SACRIFICI – «A tutti piace avere una bella vita. È difficile, ma è a questo che devi pensare. Devi sapere per cosa lo stai facendo. Il mio unico interesse è il calcio. Lavoro tutti i giorni per migliorarmi, per la mia carriera, per aiutare la mia squadra e il mio club. Per me il calcio è un modo di vivere. Non si ferma agli allenamenti. Quando torno a casa penso a recuperare e a mangiare in maniera corretta. Ogni giorno richiedi al tuo corpo il massimo sforzo e il tuo corpo deve essere preparato a questo e poi deve recuperare. Per me fare sacrifici è semplice, perché so quello che voglio. Dico sul serio. Quando da bambino avevo una pausa di due settimane, durante l’inverno, in cui non andavo a scuola e non giocavo a calcio, non vedevo l’ora di riprendere la vita di tutti i giorni. Per qualche giorno è bello vedere gli amici, uscire, giocare, ma in fin dei conti a me la routine piace. Per me è sempre stato importante rendere orgogliosi i miei genitori e la mia famiglia, questa è sempre stata un’ulteriore motivazione per me. Avevo un obiettivo per cui lavorare. Volevo terminare la scuola e avere successo nel calcio, volevo giocare in prima squadra e giocare nel suo stadio. Ogni giorno prendevo l’autobus davanti allo stadio per tornare a casa e sapevo per cosa stavo lavorando. Ero stanco ma sapevo per cosa lo facevo».

PRESSIONE – «Mi piace la pressione. Mi piace giocare in stadi pieni, con i tifosi avversari che mi fischiano. Questo è quello che voglio, questo è il motivo per cui gioco a calcio. Detesto giocare in queste condizioni, con gli stadi vuoti. Non percepisco l’energia».

FUTURO – « Non penso troppo al futuro. Puoi lavorare pensando al presente o al futuro, puoi avere molte idee e progetti, ma tutto può cambiare da un giorno all’altro. Al momento mi concentro sulla Fiorentina. Mi concentro su me stesso, sulla mia crescita, sul voler diventare un giocatore migliore, per aiutare il mio club e la mia Nazionale. Magari fra due anni la Fiorentina sarà la migliore squadra italiana. È difficile, ma nel calcio non si sa mai. Basta vedere come stanno andando le cose questa stagione e quante cose siano cambiate da quella scorsa».

MENTALITÀ – «Sono stufo di questa situazione.
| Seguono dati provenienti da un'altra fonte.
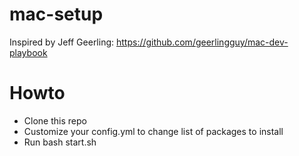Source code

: # mac-setup

Inspired by Jeff Geerling: https://github.com/geerlingguy/mac-dev-playbook

# Howto

- Clone this repo
- Customize your config.yml to change list of packages to install
- Run bash start.sh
La società mi ha voluto fortemente e questa non è la posizione in cui volevamo essere. A volte le persone pensano che ai calciatori non interessi o a volte ci sono calciatori a cui non interessa. Ma io non sono così. Sento una responsabilità nei confronti del club, della città di Firenze, dei tifosi. È una grande responsabilità. Mi porto a casa la partita. I miei genitori me lo vedono in faccia. Se la partita va male, è meglio non parlarmi. Se sei un vincente, vuoi vincere sempre. Io voglio vincere ogni settimana. E se perdiamo, non sono certo contento».